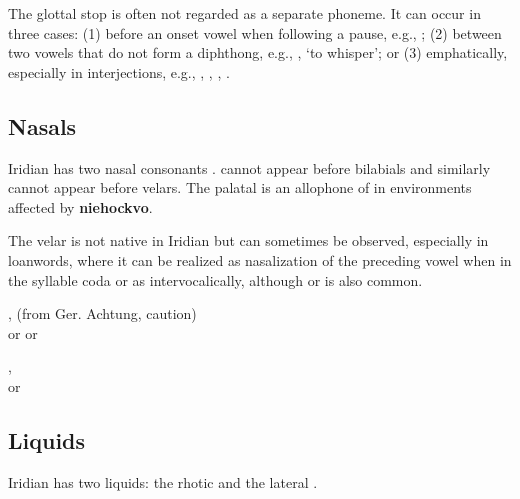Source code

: \par The glottal stop \textipa{[P]} is often not regarded as a separate phoneme.
It can occur in three cases: (1) before an onset vowel when following a pause, e.g.,   ; (2) between two vowels that do not form a diphthong, e.g.,  , `to whisper'; or (3) emphatically, especially in interjections, e.g.,  , ,  , .


\subsection{Nasals}
Iridian has two nasal consonants .  cannot appear before bilabials and similarly  cannot appear before velars. The palatal \bt{\nn} is an allophone of  in environments affected by \textbf{niehockvo}.

\xe

The velar  is not native in Iridian but can sometimes be observed, especially in loanwords, where it can be realized as nasalization of the preceding vowel when in the syllable coda or as  intervocalically, although  or  is also common.

\ex
{},  (from Ger. Achtung, caution)\\
 or  or 
\xe

\ex
{}, \\
 or 
\xe

\subsection{Liquids}

Iridian has two liquids: the rhotic  and the lateral .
★ ★ ★ ★ ★ ★ ★
The full listing must come back exactly as written, with its pictures left out.

Source code

: \par The glottal stop \textipa{[P]} is often not regarded as a separate phoneme.
It can occur in three cases: (1) before an onset vowel when following a pause, e.g.,   ; (2) between two vowels that do not form a diphthong, e.g.,  , `to whisper'; or (3) emphatically, especially in interjections, e.g.,  , ,  , .


\subsection{Nasals}
Iridian has two nasal consonants .  cannot appear before bilabials and similarly  cannot appear before velars. The palatal \bt{\nn} is an allophone of  in environments affected by \textbf{niehockvo}.

\xe

The velar  is not native in Iridian but can sometimes be observed, especially in loanwords, where it can be realized as nasalization of the preceding vowel when in the syllable coda or as  intervocalically, although  or  is also common.

\ex
{},  (from Ger. Achtung, caution)\\
 or  or 
\xe

\ex
{}, \\
 or 
\xe

\subsection{Liquids}

Iridian has two liquids: the rhotic  and the lateral .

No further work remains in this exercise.